▶ **SOURCE DATA**:

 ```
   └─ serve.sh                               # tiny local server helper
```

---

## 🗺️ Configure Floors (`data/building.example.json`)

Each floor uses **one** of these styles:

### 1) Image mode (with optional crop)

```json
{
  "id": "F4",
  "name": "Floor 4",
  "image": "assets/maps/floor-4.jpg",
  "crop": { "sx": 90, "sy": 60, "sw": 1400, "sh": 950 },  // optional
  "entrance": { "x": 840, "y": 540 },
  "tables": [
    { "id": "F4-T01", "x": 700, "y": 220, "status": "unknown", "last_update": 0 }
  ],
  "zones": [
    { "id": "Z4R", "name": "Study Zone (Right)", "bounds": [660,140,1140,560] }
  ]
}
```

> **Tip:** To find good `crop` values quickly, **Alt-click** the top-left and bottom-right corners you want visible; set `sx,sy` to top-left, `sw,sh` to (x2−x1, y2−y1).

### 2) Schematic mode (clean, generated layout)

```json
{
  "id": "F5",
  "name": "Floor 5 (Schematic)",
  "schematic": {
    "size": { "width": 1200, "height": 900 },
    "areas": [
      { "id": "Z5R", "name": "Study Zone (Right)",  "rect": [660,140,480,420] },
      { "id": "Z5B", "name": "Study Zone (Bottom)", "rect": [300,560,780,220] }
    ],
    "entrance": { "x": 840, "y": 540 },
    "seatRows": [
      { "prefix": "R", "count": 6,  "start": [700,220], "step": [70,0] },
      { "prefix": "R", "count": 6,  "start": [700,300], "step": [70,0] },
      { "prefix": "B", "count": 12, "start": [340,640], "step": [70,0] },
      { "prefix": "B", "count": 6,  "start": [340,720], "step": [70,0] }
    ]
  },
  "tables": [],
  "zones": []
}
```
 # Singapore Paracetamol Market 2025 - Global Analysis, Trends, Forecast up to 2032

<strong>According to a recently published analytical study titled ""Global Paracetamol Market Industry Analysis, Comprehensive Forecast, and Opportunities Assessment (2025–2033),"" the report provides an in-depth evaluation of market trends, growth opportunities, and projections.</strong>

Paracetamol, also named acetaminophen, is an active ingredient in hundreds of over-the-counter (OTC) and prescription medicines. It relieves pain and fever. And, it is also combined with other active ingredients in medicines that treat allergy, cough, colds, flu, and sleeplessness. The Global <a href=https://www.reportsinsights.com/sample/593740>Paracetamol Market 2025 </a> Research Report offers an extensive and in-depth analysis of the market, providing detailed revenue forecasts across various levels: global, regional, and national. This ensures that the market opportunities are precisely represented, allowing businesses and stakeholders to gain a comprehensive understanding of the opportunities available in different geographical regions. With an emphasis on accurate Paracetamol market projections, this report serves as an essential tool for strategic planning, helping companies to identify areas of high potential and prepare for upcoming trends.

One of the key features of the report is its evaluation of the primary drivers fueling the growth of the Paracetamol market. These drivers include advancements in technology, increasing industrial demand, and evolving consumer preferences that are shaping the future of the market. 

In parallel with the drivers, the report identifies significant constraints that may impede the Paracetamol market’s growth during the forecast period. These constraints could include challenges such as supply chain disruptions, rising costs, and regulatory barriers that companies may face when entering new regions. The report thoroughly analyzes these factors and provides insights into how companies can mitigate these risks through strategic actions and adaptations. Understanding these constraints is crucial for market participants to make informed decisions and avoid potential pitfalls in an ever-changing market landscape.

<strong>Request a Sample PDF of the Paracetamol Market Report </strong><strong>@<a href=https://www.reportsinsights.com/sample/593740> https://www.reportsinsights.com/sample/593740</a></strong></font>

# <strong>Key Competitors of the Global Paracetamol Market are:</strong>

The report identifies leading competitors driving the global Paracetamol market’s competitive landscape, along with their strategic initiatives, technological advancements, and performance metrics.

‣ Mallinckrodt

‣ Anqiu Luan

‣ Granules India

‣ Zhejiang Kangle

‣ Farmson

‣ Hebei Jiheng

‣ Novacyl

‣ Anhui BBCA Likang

▶ **TASK REQUIREMENTS**: Gather from the data above every line with the string "mode".

▶ **RESULT OF THE TASK**:
### 1) Image mode (with optional crop)
### 2) Schematic mode (clean, generated layout)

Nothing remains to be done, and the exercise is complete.